The online dashboard allows you to analyze the activations of a model in real-time. This is useful for quickly exploring the activations of a model on your custom prompts.

The online dashboard supports chat_template formatting: just include <eot> in your input text to separate your chat turns. E.g:

What is the capital of France?<eot>The capital of France is Paris.<eot>Good bing

will be interpreted as:

[
    {"role": "user", "content": "What is the capital of France?"},
    {"role": "assistant", "content": "The capital of France is Paris."},
    {"role": "user", "content": "Good bing"}
]

and formated using the tokenizer's chat template.

Two approaches to build your real-time feature analysis dashboard:

A. Class-based Method

Create a class that implements the AbstractOnlineFeatureCentricDashboard class and implements the get_feature_activation function. This function should take a string and a tuple of feature indices and return a tensor of activation values of shape (seq_len, num_features) containing the activations of the specified features for the input text.
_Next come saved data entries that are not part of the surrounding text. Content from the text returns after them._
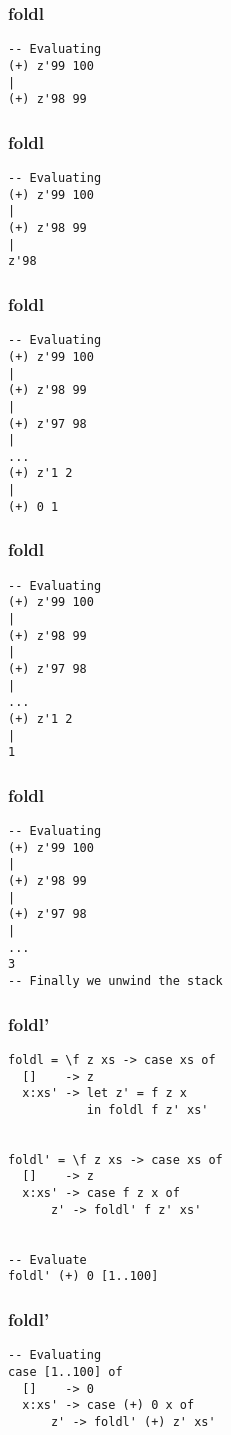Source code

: \documentclass{beamer}
\begin{document}
\begin{frame}[t,fragile]
\frametitle{foldl}
\begin{verbatim}
-- Evaluating
(+) z'99 100
|
(+) z'98 99
\end{verbatim}
\end{frame}

\begin{frame}[t,fragile]
\frametitle{foldl}
\begin{verbatim}
-- Evaluating
(+) z'99 100
|
(+) z'98 99
|
z'98
\end{verbatim}
\end{frame}

\begin{frame}[t,fragile]
\frametitle{foldl}
\begin{verbatim}
-- Evaluating
(+) z'99 100
|
(+) z'98 99
|
(+) z'97 98
|
...
(+) z'1 2
|
(+) 0 1
\end{verbatim}
\end{frame}

\begin{frame}[t,fragile]
\frametitle{foldl}
\begin{verbatim}
-- Evaluating
(+) z'99 100
|
(+) z'98 99
|
(+) z'97 98
|
...
(+) z'1 2
|
1
\end{verbatim}
\end{frame}

\begin{frame}[t,fragile]
\frametitle{foldl}
\begin{verbatim}
-- Evaluating
(+) z'99 100
|
(+) z'98 99
|
(+) z'97 98
|
...
3
-- Finally we unwind the stack
\end{verbatim}
\end{frame}

\begin{frame}[t,fragile]
\frametitle{foldl'}
\begin{verbatim}
foldl = \f z xs -> case xs of
  []    -> z
  x:xs' -> let z' = f z x
           in foldl f z' xs'


foldl' = \f z xs -> case xs of
  []    -> z
  x:xs' -> case f z x of
      z' -> foldl' f z' xs'


-- Evaluate
foldl' (+) 0 [1..100]           
\end{verbatim}
\end{frame}

\begin{frame}[t,fragile]
\frametitle{foldl'}
\begin{verbatim}
-- Evaluating
case [1..100] of
  []    -> 0
  x:xs' -> case (+) 0 x of
      z' -> foldl' (+) z' xs'
\end{verbatim}
\end{frame}
\end{document}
class DummyOnlineFeatureCentricDashboard(AbstractOnlineFeatureCentricDashboard):
    def get_feature_activation(self, text: str, feature_indices: tuple[int, ...]) -> th.Tensor:
        # Custom activation computation logic
        tok_len = len(self.tokenizer.encode(text))
        activations = th.randn((tok_len, len(feature_indices))).exp()
        return activations
    
    # Optional: override generate_model_response to change the model's response generation

online_dashboards = DummyOnlineFeatureCentricDashboard(tokenizer, model)
online_dashboards.display()

B. Function-based Method

If you hate classes for some reason, you can also use the function-based method:

def get_feature_activation(text, feature_indices):
    return th.randn((len(tokenizer.encode(text)), len(feature_indices))).exp()

online_dashboards = OnlineFeatureCentricDashboard(
    get_feature_activation, 
    tokenizer,
    generate_model_response = None,  # Optional: override the model's response generation function
    model = None,  # Optional: pass in a model to use the model's response generation function
    call_with_self = False,  # Whether to call the functions with self as the first argument, defaults to Falses
)
online_dashboards.display()

Example Workflow

  1. Load a pre-trained language model
  2. Compute feature activations
  3. Create a dashboard
  4. Explore and analyze feature behaviors

Repository Structure

The repository is organized as follows:

  • demo.ipynb: A Jupyter notebook containing minimal examples demonstrating how to use both offline and online dashboards
  • src/: Main package directory
    • feature_centric_dashboards.py: Core implementation of the dashboard classes (OfflineFeatureCentricDashboard, OnlineFeatureCentricDashboard, and AbstractOnlineFeatureCentricDashboard)
    • html_utils.py: Utility functions for generating HTML elements using templates
    • utils.py: General utility functions for text processing and HTML sanitization
    • templates/: HTML, CSS, and JavaScript templates
      • HTML templates for different components (base layout, feature sections, examples, etc.)
      • styles.css: CSS styling for the dashboard
      • listeners.js: JavaScript for interactive features (tooltips, expandable text)

Installation

pip install git+https://github.com/butanium/tiny-activation-dashboard.git

Contributing

Contributions are welcome! Please feel free to improve the minimal design and add some usage examples.